For the filmmaker, this was a way of showing the work and also protest against the lack of inclusion in the cinematographic medium.
“It was politically important to show what we are capable of doing and that we already have an experienced team in Brazil, making movies, and that does not always occupy the space of power in the film chain.”
The first study by the Agência Nacional do Cinema (National Film Agency or ANCINE) to contemplate data on race has just been released and reveals this disparity in numbers. Recalling that 54% of the Brazilian population is made up of Afro-descendants, the study based on the films released in 2016 shows that 75.4% of the analyzed productions were directed by white men, 19.7% by white women and 2.1% by black men. No black woman appears in the statistics.

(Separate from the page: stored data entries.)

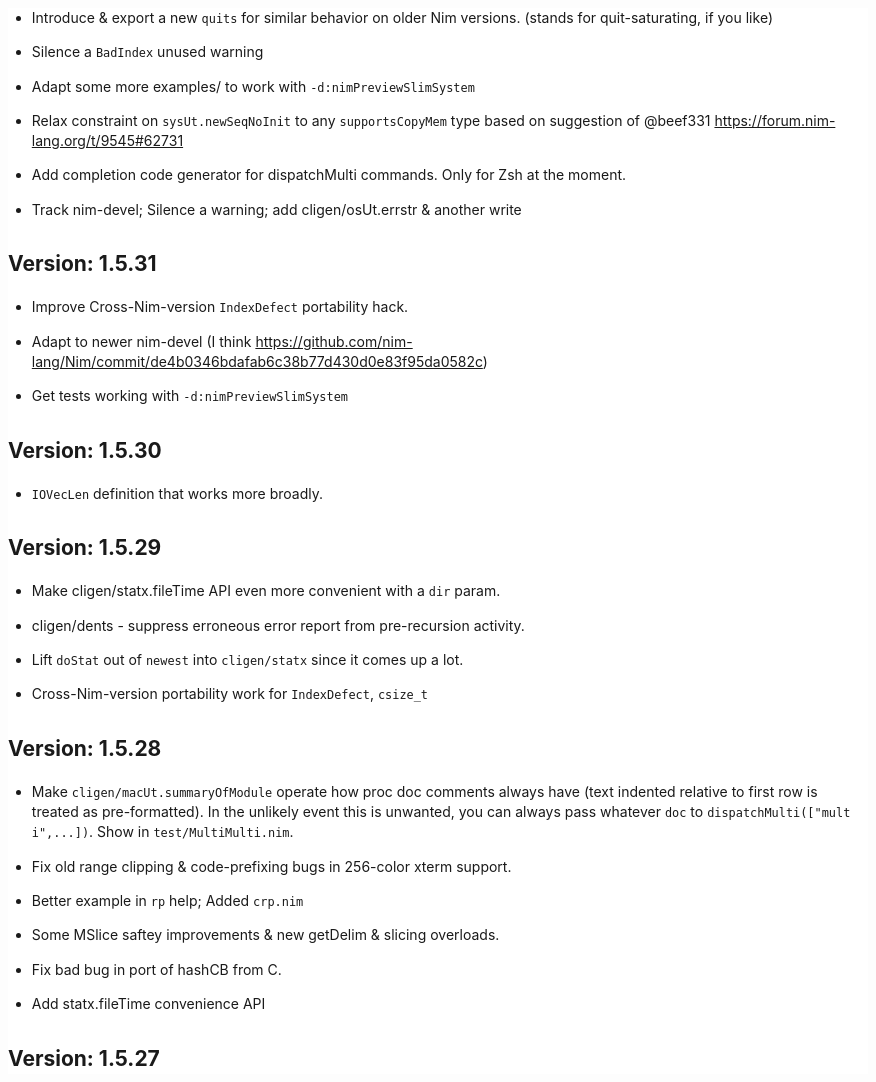  - Introduce & export a new `quits` for similar behavior on older Nim versions.
   (stands for quit-saturating, if you like)

 - Silence a `BadIndex` unused warning

 - Adapt some more examples/ to work with `-d:nimPreviewSlimSystem`

 - Relax constraint on `sysUt.newSeqNoInit` to any `supportsCopyMem` type
   based on suggestion of @beef331 https://forum.nim-lang.org/t/9545#62731

 - Add completion code generator for dispatchMulti commands.  Only for Zsh at
   the moment.

 - Track nim-devel; Silence a warning; add cligen/osUt.errstr & another write

Version: 1.5.31
---------------

 - Improve Cross-Nim-version `IndexDefect` portability hack.

 - Adapt to newer nim-devel (I think https://github.com/nim-lang/Nim/commit/de4b0346bdafab6c38b77d430d0e83f95da0582c)

 - Get tests working with `-d:nimPreviewSlimSystem`

Version: 1.5.30
---------------
 - `IOVecLen` definition that works more broadly.

Version: 1.5.29
---------------
 - Make cligen/statx.fileTime API even more convenient with a `dir` param.

 - cligen/dents - suppress erroneous error report from pre-recursion activity.

 - Lift `doStat` out of `newest` into `cligen/statx` since it comes up a lot.

 - Cross-Nim-version portability work for `IndexDefect`, `csize_t`

Version: 1.5.28
---------------

  - Make `cligen/macUt.summaryOfModule` operate how proc doc comments always
    have (text indented relative to first row is treated as pre-formatted).
    In the unlikely event this is unwanted, you can always pass whatever `doc`
    to `dispatchMulti(["multi",...])`.  Show in `test/MultiMulti.nim`.

  - Fix old range clipping & code-prefixing bugs in 256-color xterm support.

  - Better example in `rp` help; Added `crp.nim`

  - Some MSlice saftey improvements & new getDelim & slicing overloads.

  - Fix bad bug in port of hashCB from C.

  - Add statx.fileTime convenience API

Version: 1.5.27
---------------
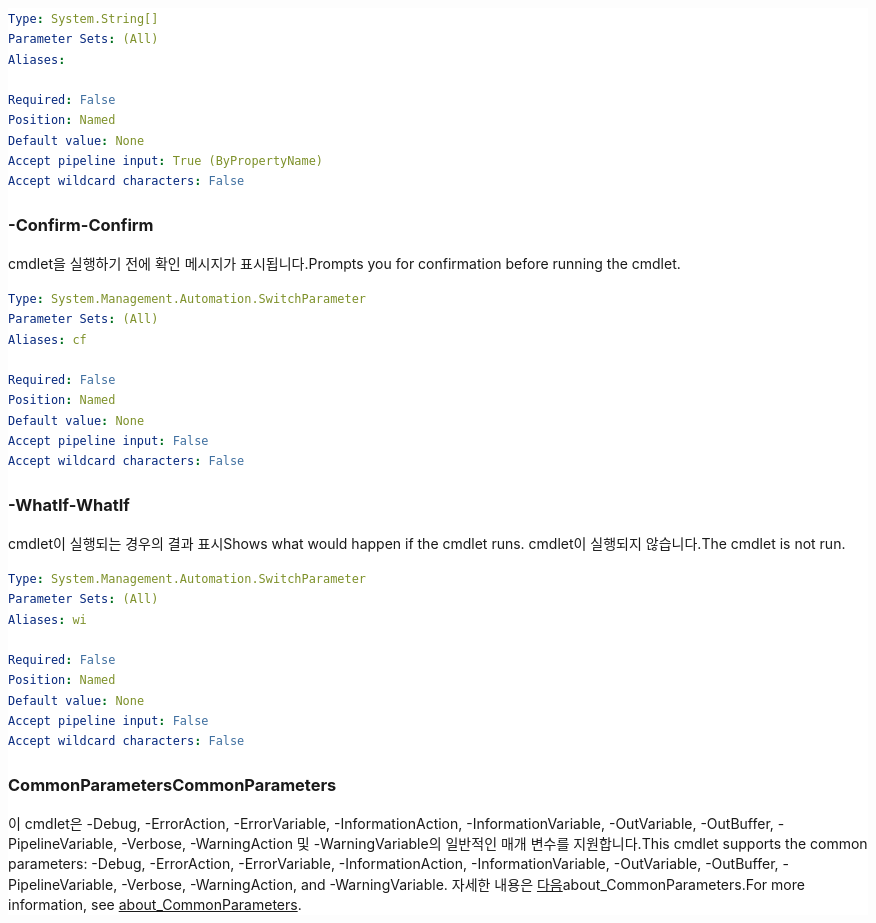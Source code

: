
 ```yaml
Type: System.String[]
Parameter Sets: (All)
Aliases:

Required: False
Position: Named
Default value: None
Accept pipeline input: True (ByPropertyName)
Accept wildcard characters: False
```

### <span data-ttu-id="067d1-141">-Confirm</span><span class="sxs-lookup"><span data-stu-id="067d1-141">-Confirm</span></span>
<span data-ttu-id="067d1-142">cmdlet을 실행하기 전에 확인 메시지가 표시됩니다.</span><span class="sxs-lookup"><span data-stu-id="067d1-142">Prompts you for confirmation before running the cmdlet.</span></span>

```yaml
Type: System.Management.Automation.SwitchParameter
Parameter Sets: (All)
Aliases: cf

Required: False
Position: Named
Default value: None
Accept pipeline input: False
Accept wildcard characters: False
```

### <span data-ttu-id="067d1-143">-WhatIf</span><span class="sxs-lookup"><span data-stu-id="067d1-143">-WhatIf</span></span>
<span data-ttu-id="067d1-144">cmdlet이 실행되는 경우의 결과 표시</span><span class="sxs-lookup"><span data-stu-id="067d1-144">Shows what would happen if the cmdlet runs.</span></span>
<span data-ttu-id="067d1-145">cmdlet이 실행되지 않습니다.</span><span class="sxs-lookup"><span data-stu-id="067d1-145">The cmdlet is not run.</span></span>

```yaml
Type: System.Management.Automation.SwitchParameter
Parameter Sets: (All)
Aliases: wi

Required: False
Position: Named
Default value: None
Accept pipeline input: False
Accept wildcard characters: False
```

### <span data-ttu-id="067d1-146">CommonParameters</span><span class="sxs-lookup"><span data-stu-id="067d1-146">CommonParameters</span></span>
<span data-ttu-id="067d1-147">이 cmdlet은 -Debug, -ErrorAction, -ErrorVariable, -InformationAction, -InformationVariable, -OutVariable, -OutBuffer, -PipelineVariable, -Verbose, -WarningAction 및 -WarningVariable의 일반적인 매개 변수를 지원합니다.</span><span class="sxs-lookup"><span data-stu-id="067d1-147">This cmdlet supports the common parameters: -Debug, -ErrorAction, -ErrorVariable, -InformationAction, -InformationVariable, -OutVariable, -OutBuffer, -PipelineVariable, -Verbose, -WarningAction, and -WarningVariable.</span></span> <span data-ttu-id="067d1-148">자세한 내용은 [다음](http://go.microsoft.com/fwlink/?LinkID=113216)about_CommonParameters.</span><span class="sxs-lookup"><span data-stu-id="067d1-148">For more information, see [about_CommonParameters](http://go.microsoft.com/fwlink/?LinkID=113216).</span></span>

Among the production team, the numbers are similar and in the performance of 97 fiction films, 42.3% do not have any black actors or actresses in the cast. Jeferson De says that the report was a response from Ancine to the pressure made by the Brazilian producers who have just founded the first national association of black producers in the country’s history.
“We have this very large disparity, especially if we consider that we are more than 50% of the population, and in Brazil we make movies with public money, that is, with the money of this black population. However, we are not able to produce our films. This story is not being told in our cinemas do ponto de vista dos negros (from the point of view of blacks).”
The Paulista (São Paulo native) Jeferson comments that the great Brazilian films known worldwide as Tropa de Elite (Elite Squad) and Cidade de Deus (City of God), which are linked to urban black culture were not told, or rarely, by a black person.
“Even more importantly remembering the low presence of black women producing films. They, yes, are the majority of the Brazilian population and yet we do not have black directors in Brazil. The last and only one to direct a film was Adélia Sampaio, with Amor Maldito, more than 30 years ago.”
Jeferson, who directed the award-winning film Bróder and also wrote Dogma Feijoada (a movement that in 2000 produced films focused on racial themes and sought to develop a concept of black Brazilian cinema), now experiments with comedy. Correndo Atrás was shot in Muriaé, Minas Gerais, São Paulo and Rio de Janeiro, with a budget of R$ 5 million approved in the Lei do Audiovisual (Audiovisual Law). The film is an adaptation of the book Vai na Bola, Glanderson by comedian Helio de La Peña – who also wrote the script with De and makes a special guest appearance as an actor.
“It is the daily life of ordinary people in Brazil who are always changing jobs. There are a lot of plots, little dramas, but we tried to place it by way of comedy to really understand that through comedy I can draw a much more precise social criticism. In that sense I remember Charlie Chaplin doing O Grande Ditador (The Great Dictator). He used comedy to be very accurate in the type of criticism. And obviously the racial issue is embedded in the movie: as you go into the power circles, you have more white people, and when you go to the poorer, more black areas.”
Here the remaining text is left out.